# Dban = Remove backup partition,Windows Xp Home,Ubuntu



## Helmetscouter (Sep 16, 2007)

So I have 3 partitions on here (4 if you count a 15 gig parition I never used).

I heard Dban is a great way to reformat the whole drive and I was wondering will it remove all of that so I can put it a fresh copy of Windows Pro? (32 Bit)

Thanks.


----------



## saikee (Jun 11, 2004)

If you want to change the boundaries of partitions you use a "resizing" tool.

For MS Windoze systems it would be proprietary system like Partition Magic.

For Linux systems there are free Parted Magic and Gparted which offer Live CD.

It doesn't appear to me that you need to reformat the drive at all as you have only 4 partitions and one is unused. Thus you can use the last one for the installation of another Windows.

In using Linux's tool you just drag the partition boundaries to reduce space on one and expand the other. A good practice is to one task at a time, check the result before moving on to another task. It pays to use the latest version of the software too.


----------



## disp (Sep 19, 2007)

if you want to use more than 4 primarys on one hard drive you will need a third party bootmanager and partition editor try this this one is a free trial and very compact

you can immediately remove any or all existing partitions and set a new single partition and pre-format prior to install

you dont even need to install the software to the hard drive for maintenance only
just create the cd (need a cd-rw drive) using the makedisk util in the download and boot 
click cancel to enter maintenance mode 
use part work to clear the hard drive and create a new partition
format fat32 or ntfs and be sure to view mbr and set the new part active
reboot remove the cd and insert your install media

gl


----------



## saikee (Jun 11, 2004)

I would be disappointed if a Linux user has to go outside Linux for a boot loader.

There is nothing more powerful and flexible than Grub which can boot internal or external hard disk, CD or DVD , floppy or USB pen drives. If you install 200 OS One Grub can boot all of them.

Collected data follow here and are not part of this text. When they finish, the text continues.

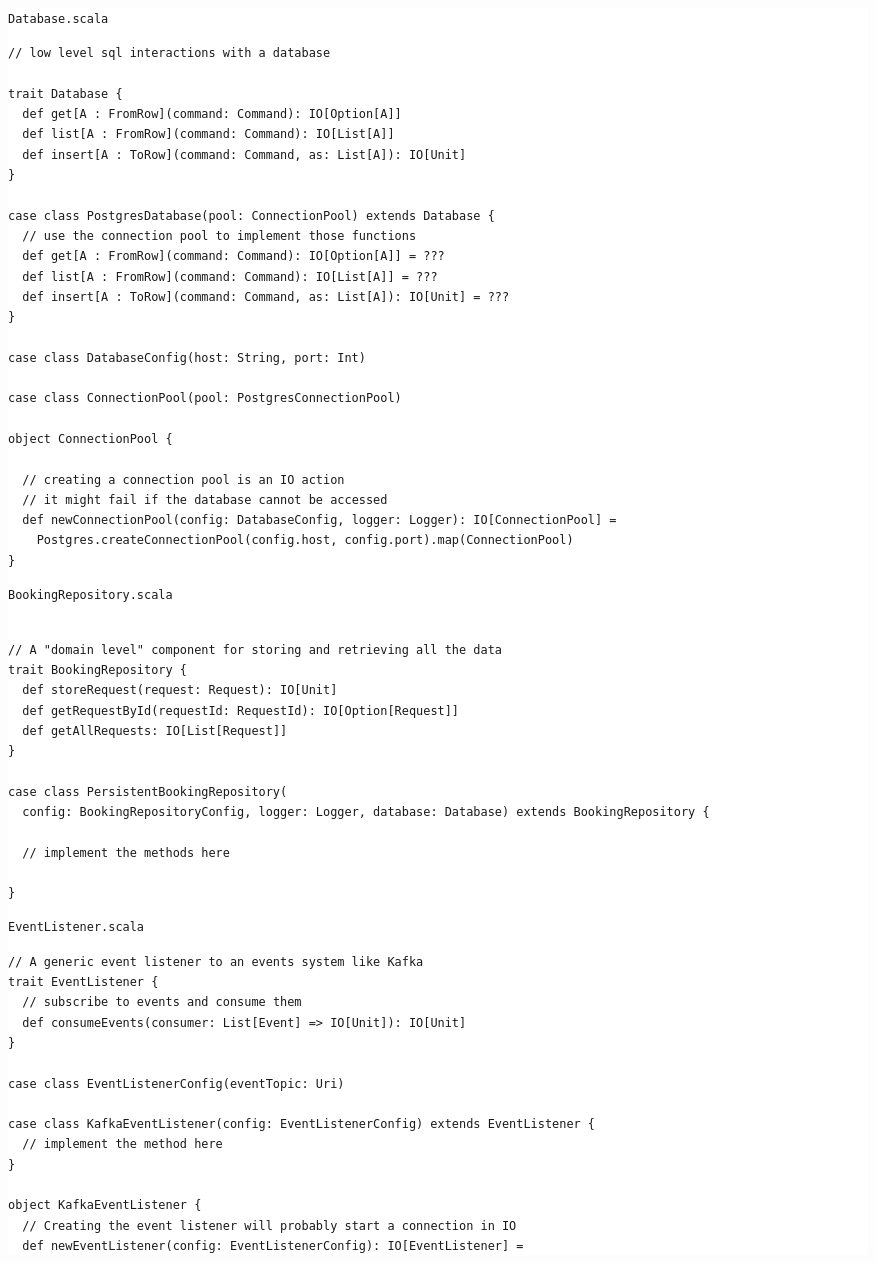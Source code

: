 `Database.scala`
```
// low level sql interactions with a database

trait Database {
  def get[A : FromRow](command: Command): IO[Option[A]]
  def list[A : FromRow](command: Command): IO[List[A]]
  def insert[A : ToRow](command: Command, as: List[A]): IO[Unit]
}

case class PostgresDatabase(pool: ConnectionPool) extends Database {
  // use the connection pool to implement those functions
  def get[A : FromRow](command: Command): IO[Option[A]] = ???
  def list[A : FromRow](command: Command): IO[List[A]] = ???
  def insert[A : ToRow](command: Command, as: List[A]): IO[Unit] = ???
} 

case class DatabaseConfig(host: String, port: Int)

case class ConnectionPool(pool: PostgresConnectionPool) 

object ConnectionPool {

  // creating a connection pool is an IO action
  // it might fail if the database cannot be accessed
  def newConnectionPool(config: DatabaseConfig, logger: Logger): IO[ConnectionPool] = 
    Postgres.createConnectionPool(config.host, config.port).map(ConnectionPool)
}

```
`BookingRepository.scala`
```

// A "domain level" component for storing and retrieving all the data
trait BookingRepository {
  def storeRequest(request: Request): IO[Unit]
  def getRequestById(requestId: RequestId): IO[Option[Request]]
  def getAllRequests: IO[List[Request]]
}

case class PersistentBookingRepository(
  config: BookingRepositoryConfig, logger: Logger, database: Database) extends BookingRepository {
  
  // implement the methods here
  
}

```
`EventListener.scala`
```
// A generic event listener to an events system like Kafka
trait EventListener {
  // subscribe to events and consume them
  def consumeEvents(consumer: List[Event] => IO[Unit]): IO[Unit]
}

case class EventListenerConfig(eventTopic: Uri)

case class KafkaEventListener(config: EventListenerConfig) extends EventListener {
  // implement the method here 
}

object KafkaEventListener {
  // Creating the event listener will probably start a connection in IO
  def newEventListener(config: EventListenerConfig): IO[EventListener] =
```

You can boot an OS manually or automatically by Grub and arrange the OS to be booted even before you install it.

There is no PC system Grub cannot boot even if you install all of them together.

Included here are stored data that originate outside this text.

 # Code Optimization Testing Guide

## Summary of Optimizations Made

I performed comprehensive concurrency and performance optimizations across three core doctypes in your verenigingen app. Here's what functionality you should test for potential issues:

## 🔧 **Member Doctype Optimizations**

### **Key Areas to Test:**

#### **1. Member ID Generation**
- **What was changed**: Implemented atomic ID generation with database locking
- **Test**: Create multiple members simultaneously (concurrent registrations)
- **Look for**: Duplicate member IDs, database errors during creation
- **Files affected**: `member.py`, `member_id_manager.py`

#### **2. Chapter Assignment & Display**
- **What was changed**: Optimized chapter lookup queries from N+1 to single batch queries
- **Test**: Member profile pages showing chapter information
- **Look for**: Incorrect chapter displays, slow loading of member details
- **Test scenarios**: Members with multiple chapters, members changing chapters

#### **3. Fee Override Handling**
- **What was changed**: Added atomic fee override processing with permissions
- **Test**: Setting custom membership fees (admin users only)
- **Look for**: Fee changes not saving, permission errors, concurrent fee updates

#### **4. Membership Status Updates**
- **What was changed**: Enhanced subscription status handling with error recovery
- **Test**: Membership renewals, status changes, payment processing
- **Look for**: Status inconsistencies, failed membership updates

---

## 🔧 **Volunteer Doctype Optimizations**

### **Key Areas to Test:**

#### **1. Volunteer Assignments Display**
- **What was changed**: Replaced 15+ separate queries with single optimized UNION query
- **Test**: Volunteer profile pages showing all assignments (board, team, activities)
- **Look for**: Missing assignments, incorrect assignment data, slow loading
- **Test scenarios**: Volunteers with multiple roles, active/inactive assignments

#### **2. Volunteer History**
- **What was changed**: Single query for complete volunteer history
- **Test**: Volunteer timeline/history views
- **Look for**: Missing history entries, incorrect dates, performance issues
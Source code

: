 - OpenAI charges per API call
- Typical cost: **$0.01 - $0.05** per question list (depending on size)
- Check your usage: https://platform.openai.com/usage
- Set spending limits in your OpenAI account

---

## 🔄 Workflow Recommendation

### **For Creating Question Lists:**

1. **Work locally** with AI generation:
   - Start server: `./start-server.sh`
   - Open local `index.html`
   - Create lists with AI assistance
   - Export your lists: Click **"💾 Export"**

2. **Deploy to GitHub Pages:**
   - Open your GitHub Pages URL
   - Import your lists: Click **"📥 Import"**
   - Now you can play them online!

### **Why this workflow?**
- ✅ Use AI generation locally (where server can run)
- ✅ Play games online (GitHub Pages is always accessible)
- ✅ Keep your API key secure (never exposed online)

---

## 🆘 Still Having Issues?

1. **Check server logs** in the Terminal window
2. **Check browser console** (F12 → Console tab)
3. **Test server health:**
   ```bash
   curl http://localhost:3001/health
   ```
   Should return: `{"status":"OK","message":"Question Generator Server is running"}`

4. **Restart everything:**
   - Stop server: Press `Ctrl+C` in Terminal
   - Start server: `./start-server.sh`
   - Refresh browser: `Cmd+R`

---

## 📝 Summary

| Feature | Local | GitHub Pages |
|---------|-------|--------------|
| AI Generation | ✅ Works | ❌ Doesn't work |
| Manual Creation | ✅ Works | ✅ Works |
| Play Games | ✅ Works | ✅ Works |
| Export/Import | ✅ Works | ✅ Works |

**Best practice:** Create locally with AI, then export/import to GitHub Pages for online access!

Just don't send a boy to do a man's job.


----------



## disp (Sep 19, 2007)

indeed grub2 rules

however i thought he was refering to removing linux/linux-utils to do a clean install of windows without anything else on the system

So I have 3 partitions on here (4 if you count a 15 gig parition I never used).

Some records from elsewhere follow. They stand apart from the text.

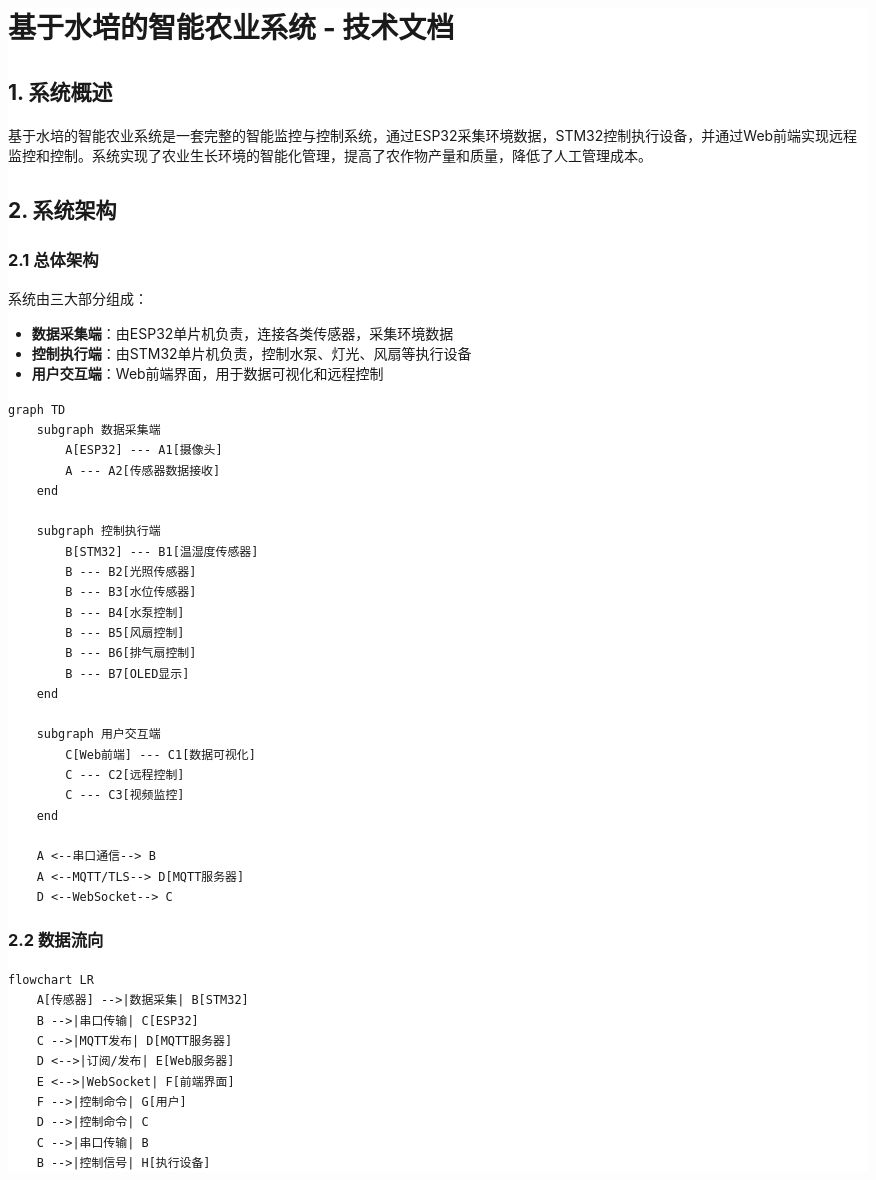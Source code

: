 # 基于水培的智能农业系统 - 技术文档

## 1. 系统概述

基于水培的智能农业系统是一套完整的智能监控与控制系统，通过ESP32采集环境数据，STM32控制执行设备，并通过Web前端实现远程监控和控制。系统实现了农业生长环境的智能化管理，提高了农作物产量和质量，降低了人工管理成本。

## 2. 系统架构

### 2.1 总体架构

系统由三大部分组成：
- **数据采集端**：由ESP32单片机负责，连接各类传感器，采集环境数据
- **控制执行端**：由STM32单片机负责，控制水泵、灯光、风扇等执行设备
- **用户交互端**：Web前端界面，用于数据可视化和远程控制

```mermaid
graph TD
    subgraph 数据采集端
        A[ESP32] --- A1[摄像头]
        A --- A2[传感器数据接收]
    end
    
    subgraph 控制执行端
        B[STM32] --- B1[温湿度传感器]
        B --- B2[光照传感器]
        B --- B3[水位传感器]
        B --- B4[水泵控制]
        B --- B5[风扇控制]
        B --- B6[排气扇控制]
        B --- B7[OLED显示]
    end
    
    subgraph 用户交互端
        C[Web前端] --- C1[数据可视化]
        C --- C2[远程控制]
        C --- C3[视频监控]
    end
    
    A <--串口通信--> B
    A <--MQTT/TLS--> D[MQTT服务器]
    D <--WebSocket--> C
```

### 2.2 数据流向

```mermaid
flowchart LR
    A[传感器] -->|数据采集| B[STM32]
    B -->|串口传输| C[ESP32]
    C -->|MQTT发布| D[MQTT服务器]
    D <-->|订阅/发布| E[Web服务器]
    E <-->|WebSocket| F[前端界面]
    F -->|控制命令| G[用户]
    D -->|控制命令| C
    C -->|串口传输| B
    B -->|控制信号| H[执行设备]
```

I heard Dban is a great way to reformat the whole drive and I was wondering will it remove all of that so I can put it a fresh copy of Windows Pro? (32 Bit)​
and when deconfiguring linux/unix to a windows-only system i have found the terabyteunlimited bootit cd to be excellently efficient for quick fixes to an ntfs only volume (as well as prepping a hard drive for linux yet keeping os.img files for emergency restore should the user desire to revert from linux)

also alot of folks have yet to make the transition so want to stay with windows and i have to service their machines without relying on linux/unix tools... again the bootitng disk serves as a very compact means of quickly manipulating partition sizes and boot options as well as selective boot option menus for multiple users as well as allowing/denying maintenance to the hard drives for certain users etc...

when you use all kinds of computers you use all kinds of tools

still i would agree with you that for linux based boxes grub2 is the best choice

appreciate your fervor though hehheh
:up:

to be honest i cant say exactly what os or complang bootit ng is written in in that it is merely a utility not an os and is designed to configure both native linux bsd solaris indeo and several many other os hd formats... its just a tool


----------



## saikee (Jun 11, 2004)

I have nothing against a 3rd party boot loader and the specification of Bootit NG looks OK for handling large number of system. The only disadvantage it has is requiring a partition for its own residence.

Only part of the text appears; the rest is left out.